FloripAmanhã promove reflexão sobre valorização da vida e escuta acolhedora

Em meio ao preocupante avanço dos casos de suicídio no Brasil — sobretudo entre jovens e crianças — a FloripAmanhã promoveu, no dia 24 de setembro, uma palestra com José Vilela Sobreira Sobrinho, voluntário do Centro de Valorização da Vida (CVV). O encontro integrou a série “FloripAmanhã 20+ | Diálogos para o Futuro” e reforçou o compromisso da associação com o bem-estar social e a valorização da vida.

O evento online, realizado pela plataforma Google Meet, fez parte da programação do Setembro Amarelo e trouxe dados alarmantes, análises sensíveis e, sobretudo, um convite urgente à empatia, ao diálogo e à escuta.
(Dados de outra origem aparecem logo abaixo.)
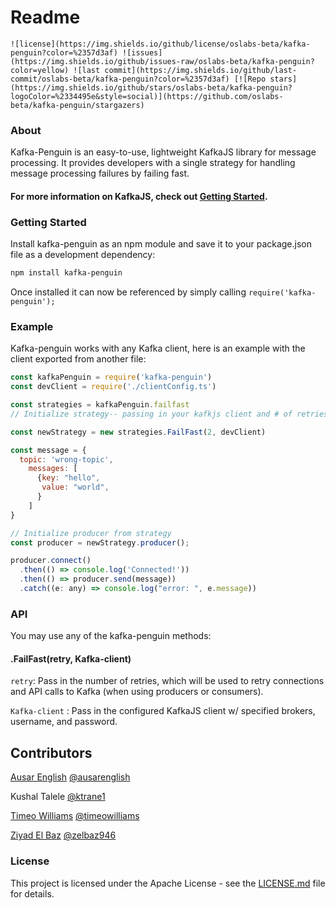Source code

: # Readme

    ![license](https://img.shields.io/github/license/oslabs-beta/kafka-penguin?color=%2357d3af) ![issues](https://img.shields.io/github/issues-raw/oslabs-beta/kafka-penguin?color=yellow) ![last commit](https://img.shields.io/github/last-commit/oslabs-beta/kafka-penguin?color=%2357d3af) [![Repo stars](https://img.shields.io/github/stars/oslabs-beta/kafka-penguin?logoColor=%2334495e&style=social)](https://github.com/oslabs-beta/kafka-penguin/stargazers)

### About

Kafka-Penguin is an easy-to-use, lightweight KafkaJS library for message processing. It provides developers with a single strategy for handling message processing failures by failing fast.

#### For more information on KafkaJS, check out [Getting Started](https://kafka.js.org/docs/getting-started).

### Getting Started

Install kafka-penguin as an npm module and save it to your package.json file as a development dependency:

```bash
npm install kafka-penguin
```

Once installed it can now be referenced by simply calling `require('kafka-penguin');`

### Example

Kafka-penguin works with any Kafka client, here is an example with the client exported from another file:

```javascript
const kafkaPenguin = require('kafka-penguin')
const devClient = require('./clientConfig.ts')

const strategies = kafkaPenguin.failfast
// Initialize strategy-- passing in your kafkjs client and # of retries

const newStrategy = new strategies.FailFast(2, devClient) 

const message = {
  topic: 'wrong-topic',
    messages: [
      {key: "hello",
       value: "world",
      }
    ]
}

// Initialize producer from strategy
const producer = newStrategy.producer();

producer.connect()
  .then(() => console.log('Connected!'))
  .then(() => producer.send(message))
  .catch((e: any) => console.log("error: ", e.message))
```

### API

You may use any of the kafka-penguin methods:

#### .FailFast\(retry, Kafka-client\)

`retry`: Pass in the number of retries, which will be used to retry connections and API calls to Kafka \(when using producers or consumers\).

`Kafka-client` : Pass in the configured KafkaJS client w/ specified brokers, username, and password.

## **Contributors**

[Ausar English](https://www.linkedin.com/in/ausarenglish) [@ausarenglish](https://github.com/ausarenglish)

Kushal Talele [@ktrane1](https://github.com/ktrane1)

[Timeo Williams](https://www.linkedin.com/in/timeowilliams/) [@timeowilliams](https://github.com/timeowilliams)

[Ziyad El Baz](https://www.linkedin.com/in/ziyadelbaz) [@zelbaz946](https://github.com/zelbaz946)

### License

This project is licensed under the Apache License - see the [LICENSE.md](https://github.com/oslabs-beta/kafka-penguin/blob/main/LICENSE) file for details.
O suicídio é hoje uma das principais causas de morte entre jovens de 15 a 29 anos no Brasil, ficando atrás apenas de acidentes no trânsito, tuberculose e violência interpessoal, segundo a Organização Mundial da Saúde (OMS, 2019). Ainda de acordo com dados do Ministério da Saúde, 15.507 brasileiros tiraram a própria vida em 2021 — uma média de 42 mortes por dia. Para cada caso registrado, estima-se que ao menos 25 pessoas tenham tentado.

A escuta como ato de humanidade

Com base em sua longa trajetória no CVV, Vilela emocionou os participantes ao destacar a importância da escuta ativa como ferramenta essencial para prevenir o suicídio. Segundo ele, a maioria das pessoas que procuram o CVV — pelo telefone 188 ou outros canais — não está necessariamente em crise suicida, mas precisa ser ouvida com respeito, sem julgamento e com atenção genuína.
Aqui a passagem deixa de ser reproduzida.